Roose also says that over the past year, Take Eat Easy reached 30 per cent monthly growth, and, along with hitting over a million deliveries, had scaled its restaurant partnerships from 450 to 3,200 and its customer base from 30,000 to 350,000.

He also tells me that London represented a “small market” for the startup — and, indeed, we heard the company’s U.K. staff were sent home last week, giving notice that something was up — but that Take Eat Easy was strongest in France, as well as its home country of Belgium.

And whilst it’s understandable that investors feared Deliveroo and Uber, and the potential market entry of Amazon (not for the first time), questions arise over Rocket Internet’s original backing of Take Eat Easy and how the German company builder supported the startup throughout its journey.

Originally an investor in Take Eat Easy via its venture arm GFC, Rocket Internet subsequently acquired a direct competitor in the form of Germany’s Volo.
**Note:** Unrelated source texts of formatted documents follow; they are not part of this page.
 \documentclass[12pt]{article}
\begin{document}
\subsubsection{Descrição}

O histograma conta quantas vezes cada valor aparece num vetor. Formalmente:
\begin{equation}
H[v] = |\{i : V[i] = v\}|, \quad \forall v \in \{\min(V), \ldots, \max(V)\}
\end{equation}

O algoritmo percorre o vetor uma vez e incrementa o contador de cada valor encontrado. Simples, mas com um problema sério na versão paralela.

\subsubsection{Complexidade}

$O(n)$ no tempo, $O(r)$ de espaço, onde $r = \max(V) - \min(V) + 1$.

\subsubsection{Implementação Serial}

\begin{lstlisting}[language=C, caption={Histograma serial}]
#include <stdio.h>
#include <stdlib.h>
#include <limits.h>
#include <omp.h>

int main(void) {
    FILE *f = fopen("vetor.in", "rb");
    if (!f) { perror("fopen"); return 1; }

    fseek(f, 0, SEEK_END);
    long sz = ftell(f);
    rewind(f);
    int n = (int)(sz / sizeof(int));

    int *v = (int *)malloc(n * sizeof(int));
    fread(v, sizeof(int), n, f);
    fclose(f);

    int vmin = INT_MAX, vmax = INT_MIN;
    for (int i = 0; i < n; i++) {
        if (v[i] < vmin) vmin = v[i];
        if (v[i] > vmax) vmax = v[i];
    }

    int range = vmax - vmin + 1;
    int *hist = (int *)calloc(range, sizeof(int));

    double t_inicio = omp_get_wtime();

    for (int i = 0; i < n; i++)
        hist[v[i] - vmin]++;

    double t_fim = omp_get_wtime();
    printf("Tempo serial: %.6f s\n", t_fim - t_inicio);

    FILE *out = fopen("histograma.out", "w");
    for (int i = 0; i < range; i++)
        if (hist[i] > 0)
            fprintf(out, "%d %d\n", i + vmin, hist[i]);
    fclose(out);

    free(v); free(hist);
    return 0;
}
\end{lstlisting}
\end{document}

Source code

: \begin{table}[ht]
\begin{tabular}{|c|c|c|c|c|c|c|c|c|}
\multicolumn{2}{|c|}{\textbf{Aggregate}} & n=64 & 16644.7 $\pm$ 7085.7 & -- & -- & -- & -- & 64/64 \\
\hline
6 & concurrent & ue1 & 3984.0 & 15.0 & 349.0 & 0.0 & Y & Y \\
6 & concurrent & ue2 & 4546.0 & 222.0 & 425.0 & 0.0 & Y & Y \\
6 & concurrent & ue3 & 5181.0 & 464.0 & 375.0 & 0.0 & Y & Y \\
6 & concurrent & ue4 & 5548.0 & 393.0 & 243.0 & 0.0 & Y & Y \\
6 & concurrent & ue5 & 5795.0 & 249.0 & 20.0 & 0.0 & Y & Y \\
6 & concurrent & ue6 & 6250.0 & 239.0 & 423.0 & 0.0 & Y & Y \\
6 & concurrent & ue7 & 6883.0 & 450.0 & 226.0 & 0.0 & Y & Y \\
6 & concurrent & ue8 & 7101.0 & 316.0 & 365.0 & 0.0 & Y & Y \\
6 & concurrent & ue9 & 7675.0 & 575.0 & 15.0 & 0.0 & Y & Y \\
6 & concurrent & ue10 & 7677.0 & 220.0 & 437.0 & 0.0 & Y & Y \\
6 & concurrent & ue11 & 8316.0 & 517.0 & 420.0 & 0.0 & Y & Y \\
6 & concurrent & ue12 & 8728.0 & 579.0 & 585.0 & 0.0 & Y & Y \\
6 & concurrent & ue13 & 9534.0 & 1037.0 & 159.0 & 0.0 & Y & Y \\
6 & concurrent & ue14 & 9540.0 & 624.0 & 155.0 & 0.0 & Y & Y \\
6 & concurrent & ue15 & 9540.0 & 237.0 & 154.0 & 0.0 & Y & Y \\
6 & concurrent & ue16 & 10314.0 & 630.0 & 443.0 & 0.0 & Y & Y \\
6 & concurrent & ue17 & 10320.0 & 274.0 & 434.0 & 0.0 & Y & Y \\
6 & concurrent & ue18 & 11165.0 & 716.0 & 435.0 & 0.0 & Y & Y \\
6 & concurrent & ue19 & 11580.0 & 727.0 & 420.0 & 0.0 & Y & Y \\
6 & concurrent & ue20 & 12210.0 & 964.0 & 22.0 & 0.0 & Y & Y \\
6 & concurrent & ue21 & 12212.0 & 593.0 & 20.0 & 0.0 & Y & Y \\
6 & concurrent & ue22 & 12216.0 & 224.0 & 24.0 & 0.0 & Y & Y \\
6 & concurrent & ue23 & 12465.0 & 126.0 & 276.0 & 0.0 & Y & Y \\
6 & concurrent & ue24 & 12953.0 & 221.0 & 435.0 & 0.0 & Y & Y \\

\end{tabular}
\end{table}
That company then became Foodora, which was in turn sold to takeout marketplace Delivery Hero, in which Rocket Internet owns a 40 per cent stake.

My understanding is that Rocket Internet then sold its shares in Take Eat Easy in September, again to Delivery Hero, meaning that, like Rocket Internet before, the company now owned two competing restaurant delivery startups. Puzzling to say the least.

The obvious solution would have been to merge Foodora and Take Eat Easy into a single company but that would have required Delivery Hero to purchase the remaining shares in Take Eat Easy at significant cost, an acquisition that it clearly didn’t have the stomach for.